Investigative reporting won new attention in the wake of the Watergate exposures of the 1970s, but few focused on the role of teamwork. Given the historiographical tendency to declare the Muckraking Era of the early 1900s the dawn of investigative reporting, this limitation of the popular reaction to Watergate was not surprising. In the twentieth century, the concept of team journalism is more often associated with "Time" magazine's institutionalized system of stringers, section editors, researchers, senior editors, and so on, than with such dynamic duos as Drew Pearson and Jack Anderson or Woodstein (Bob Woodward and Carl Bernstein). Early episodes in team reporting shared a key variable which sets them apart from the common run of "tour-guide reporting" where teams or individual reporters thoroughly describe the smells, sights, and sounds of the various locations under investigation.

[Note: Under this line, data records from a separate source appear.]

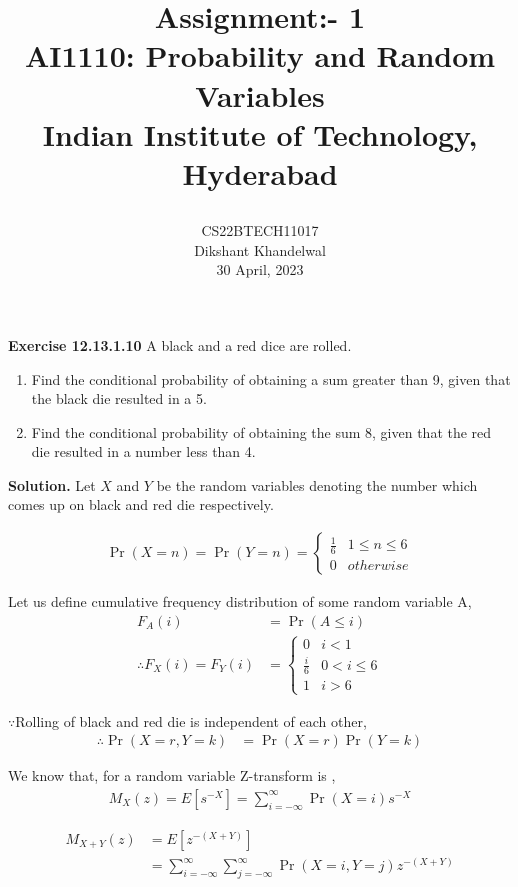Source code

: \documentclass[journal,12pt,twocolumn]{IEEEtran}
\title{

  Assignment:- 1\\
  \Large AI1110: Probability and Random Variables\\
  \Large Indian Institute of Technology, Hyderabad
}
\author{
  CS22BTECH11017\\[4pt]
  Dikshant Khandelwal\\
  30 April, 2023
}
\providecommand{\pr}[1]{\ensuremath{\Pr\left(#1\right)}}
\theoremstyle{remark}
\providecommand{\mean}[1]{E\left[ #1 \right]}
\begin{document}
%

\maketitle

\textbf{Exercise 12.13.1.10} A black and a red dice are rolled.
\begin{enumerate}[label=(\alph*)]
    \item Find the conditional probability of obtaining a sum greater than 9, given
that the black die resulted in a 5.
    \item Find the conditional probability of obtaining the sum 8, given that the red die
resulted in a number less than 4.
\end{enumerate}

\textbf{Solution.} Let $X$ and $Y$ be the random variables denoting the number which comes up on black and red die respectively.

\begin{align}
\label{prdice}
\pr{X= n } = \pr{Y = n} = 
\begin{cases}
\frac{1}{6} & 1 \le n \le 6
\\
0 & otherwise
\end{cases}
\end{align}

Let us define cumulative frequency distribution of some random variable A,
\begin{align}
    F_{A}(i) &= \pr{A \le i}\\
    \therefore  \label{cdf}F_{X}(i) = F_{Y}(i) &= 
              \begin{cases} 0  & i<1\\
                            \frac{i}{6} & 0 < i \le 6\\
                            1 & i> 6
              \end{cases}
\end{align}


$\because$Rolling of black and red die is independent of each other,
\begin{align}
    \therefore \label{eq2}\pr{X=r , Y=k} &= \pr{X=r}\pr{Y= k}
\end{align}

We know that, for a random variable 
 Z-transform is ,
 \begin{align}
     M_{X}(z) = \mean{s^{-X}} = \sum_{i = -\infty}^{\infty}\pr{X = i}s^{-X}
 \end{align}

 \begin{align}
     M_{X+Y}(z) &= \mean{z^{-(X+Y)}}\\
                &= \sum_{i = -\infty}^{\infty}\sum_{j = -\infty}^{\infty} \pr{X = i , Y =j }z^{-(X+Y)}\\
 \end{align}
\end{document}
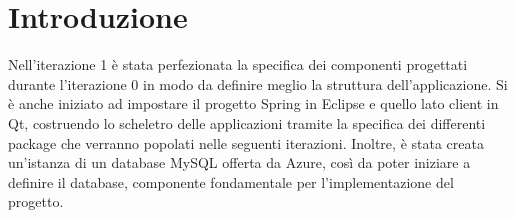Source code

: \section{Introduzione}
Nell'iterazione 1 è stata perfezionata la specifica dei componenti progettati durante l'iterazione 0 in modo da definire meglio la struttura dell'applicazione. Si è anche iniziato ad impostare il progetto Spring in Eclipse e quello lato client in Qt, costruendo lo scheletro delle applicazioni tramite la specifica dei differenti package che verranno popolati nelle seguenti iterazioni. Inoltre, è stata creata un'istanza di un database MySQL offerta da Azure, così da poter iniziare a definire il database, componente fondamentale per l'implementazione del progetto.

In each of the three cases examined--"Crowding the Poor/Appalling Pictures of Tenement-House Life"; the "Hell Hole" investigations; and the expose of the swill milk trade in New York--editors wanted a detailed investigation of several locations in a short time so that the separate scenes might be combined in a single article. In literary style and reporting technique, the team reports relied heavily on the elements characteristic of other tour-guide reporting. Using more reporters provided a more concentrated look at more scenes at the same time. The results in these cases were colorful, provocative stories of unusual sensory impact. (Forty-three notes are included.) (RAE)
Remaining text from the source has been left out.